### Brief
The answer must consist solely of the lines from the opening line of the entries through the line with "- 5 pound whole roasting chicken, patted dry", transcribed exactly and without any pictures.
--*--
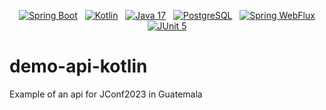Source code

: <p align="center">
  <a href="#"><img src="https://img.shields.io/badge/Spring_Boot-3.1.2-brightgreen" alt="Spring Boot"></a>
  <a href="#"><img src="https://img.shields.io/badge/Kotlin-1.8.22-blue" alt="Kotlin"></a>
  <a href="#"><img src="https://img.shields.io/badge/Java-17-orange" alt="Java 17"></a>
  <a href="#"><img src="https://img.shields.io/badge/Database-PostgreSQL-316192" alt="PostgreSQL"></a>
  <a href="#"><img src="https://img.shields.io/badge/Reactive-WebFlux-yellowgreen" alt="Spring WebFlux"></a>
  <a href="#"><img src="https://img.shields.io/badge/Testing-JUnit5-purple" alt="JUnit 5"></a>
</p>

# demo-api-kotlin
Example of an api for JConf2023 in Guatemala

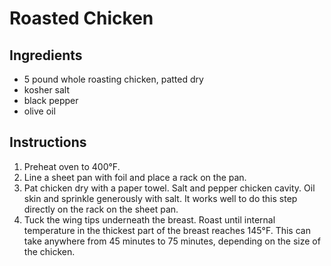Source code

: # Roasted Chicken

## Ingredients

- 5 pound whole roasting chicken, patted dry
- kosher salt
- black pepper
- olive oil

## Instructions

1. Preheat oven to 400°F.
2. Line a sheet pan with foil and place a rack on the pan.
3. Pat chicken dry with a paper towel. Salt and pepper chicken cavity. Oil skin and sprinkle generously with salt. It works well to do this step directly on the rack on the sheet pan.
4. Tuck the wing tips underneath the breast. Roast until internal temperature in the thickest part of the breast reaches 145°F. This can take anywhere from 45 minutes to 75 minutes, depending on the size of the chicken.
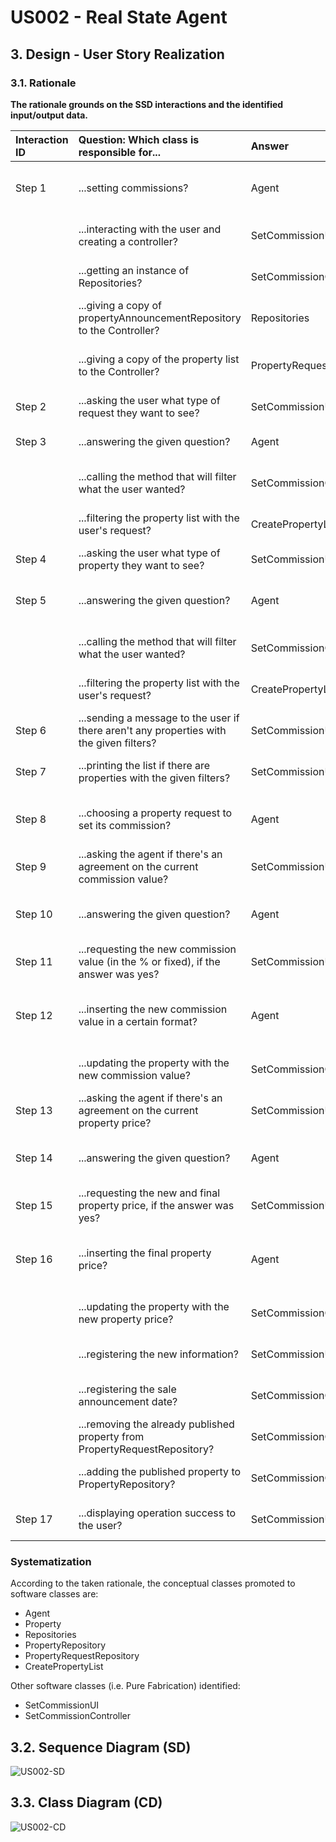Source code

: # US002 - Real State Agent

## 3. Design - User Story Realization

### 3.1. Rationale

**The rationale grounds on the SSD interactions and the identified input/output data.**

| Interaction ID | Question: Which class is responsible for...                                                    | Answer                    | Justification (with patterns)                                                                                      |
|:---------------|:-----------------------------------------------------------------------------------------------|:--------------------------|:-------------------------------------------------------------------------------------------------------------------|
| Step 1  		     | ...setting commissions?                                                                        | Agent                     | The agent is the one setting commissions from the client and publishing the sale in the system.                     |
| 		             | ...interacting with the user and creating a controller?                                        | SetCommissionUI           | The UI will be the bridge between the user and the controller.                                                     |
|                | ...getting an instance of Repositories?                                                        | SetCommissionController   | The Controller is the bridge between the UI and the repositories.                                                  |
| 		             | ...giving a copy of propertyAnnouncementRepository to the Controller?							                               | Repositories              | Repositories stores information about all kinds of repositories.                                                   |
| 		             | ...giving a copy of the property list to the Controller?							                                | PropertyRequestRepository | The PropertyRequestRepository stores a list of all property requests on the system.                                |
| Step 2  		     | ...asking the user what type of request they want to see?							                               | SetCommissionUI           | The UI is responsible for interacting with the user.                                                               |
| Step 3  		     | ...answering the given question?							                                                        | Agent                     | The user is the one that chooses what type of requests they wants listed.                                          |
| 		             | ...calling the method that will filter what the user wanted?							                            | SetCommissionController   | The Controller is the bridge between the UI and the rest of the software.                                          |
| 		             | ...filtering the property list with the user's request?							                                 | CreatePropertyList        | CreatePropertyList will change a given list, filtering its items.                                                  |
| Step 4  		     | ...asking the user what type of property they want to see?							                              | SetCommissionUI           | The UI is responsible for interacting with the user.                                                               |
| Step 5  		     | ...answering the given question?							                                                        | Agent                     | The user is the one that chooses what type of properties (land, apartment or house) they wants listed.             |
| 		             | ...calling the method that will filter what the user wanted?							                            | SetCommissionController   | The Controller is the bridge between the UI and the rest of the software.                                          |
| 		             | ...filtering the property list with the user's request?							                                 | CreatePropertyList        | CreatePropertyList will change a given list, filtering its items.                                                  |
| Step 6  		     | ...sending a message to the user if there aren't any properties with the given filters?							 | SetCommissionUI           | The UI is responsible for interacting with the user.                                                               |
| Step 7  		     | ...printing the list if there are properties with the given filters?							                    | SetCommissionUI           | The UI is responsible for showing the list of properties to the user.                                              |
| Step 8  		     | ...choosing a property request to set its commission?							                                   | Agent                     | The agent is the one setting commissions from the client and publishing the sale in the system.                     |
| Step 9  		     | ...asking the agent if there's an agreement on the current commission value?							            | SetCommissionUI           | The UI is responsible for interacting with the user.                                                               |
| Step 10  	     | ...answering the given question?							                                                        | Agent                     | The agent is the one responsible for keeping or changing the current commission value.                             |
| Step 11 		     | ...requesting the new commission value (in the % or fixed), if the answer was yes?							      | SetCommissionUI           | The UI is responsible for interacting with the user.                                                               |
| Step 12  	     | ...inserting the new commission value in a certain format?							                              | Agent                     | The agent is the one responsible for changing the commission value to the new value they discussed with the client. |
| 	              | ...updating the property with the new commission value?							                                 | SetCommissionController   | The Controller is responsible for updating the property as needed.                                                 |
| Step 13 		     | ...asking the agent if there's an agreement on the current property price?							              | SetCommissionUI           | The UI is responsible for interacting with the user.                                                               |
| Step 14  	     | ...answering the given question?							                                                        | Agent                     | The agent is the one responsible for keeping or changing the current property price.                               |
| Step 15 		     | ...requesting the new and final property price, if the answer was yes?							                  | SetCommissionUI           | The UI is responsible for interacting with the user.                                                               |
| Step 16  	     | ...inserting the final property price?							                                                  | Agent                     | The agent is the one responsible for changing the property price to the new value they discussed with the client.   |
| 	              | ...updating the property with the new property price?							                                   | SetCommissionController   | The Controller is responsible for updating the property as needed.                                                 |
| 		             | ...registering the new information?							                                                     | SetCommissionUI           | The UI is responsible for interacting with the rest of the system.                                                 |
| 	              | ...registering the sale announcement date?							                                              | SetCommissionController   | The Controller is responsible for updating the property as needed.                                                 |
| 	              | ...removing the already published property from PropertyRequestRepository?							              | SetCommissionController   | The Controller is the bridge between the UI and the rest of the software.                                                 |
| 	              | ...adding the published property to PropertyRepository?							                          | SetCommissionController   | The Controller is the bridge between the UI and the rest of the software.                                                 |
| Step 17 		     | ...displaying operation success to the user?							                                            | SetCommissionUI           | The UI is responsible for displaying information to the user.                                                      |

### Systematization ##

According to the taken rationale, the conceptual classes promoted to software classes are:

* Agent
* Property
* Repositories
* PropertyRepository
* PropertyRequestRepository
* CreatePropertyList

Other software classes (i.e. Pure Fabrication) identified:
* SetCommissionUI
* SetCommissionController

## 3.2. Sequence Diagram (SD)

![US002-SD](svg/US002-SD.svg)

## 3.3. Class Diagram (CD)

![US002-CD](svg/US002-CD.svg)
--*--
### Exercise response
Source code

: <p align="center">
  <a href="#"><img src="https://img.shields.io/badge/Spring_Boot-3.1.2-brightgreen" alt="Spring Boot"></a>
  <a href="#"><img src="https://img.shields.io/badge/Kotlin-1.8.22-blue" alt="Kotlin"></a>
  <a href="#"><img src="https://img.shields.io/badge/Java-17-orange" alt="Java 17"></a>
  <a href="#"><img src="https://img.shields.io/badge/Database-PostgreSQL-316192" alt="PostgreSQL"></a>
  <a href="#"><img src="https://img.shields.io/badge/Reactive-WebFlux-yellowgreen" alt="Spring WebFlux"></a>
  <a href="#"><img src="https://img.shields.io/badge/Testing-JUnit5-purple" alt="JUnit 5"></a>
</p>

# demo-api-kotlin
Example of an api for JConf2023 in Guatemala

Source code

: # Roasted Chicken

## Ingredients

- 5 pound whole roasting chicken, patted dry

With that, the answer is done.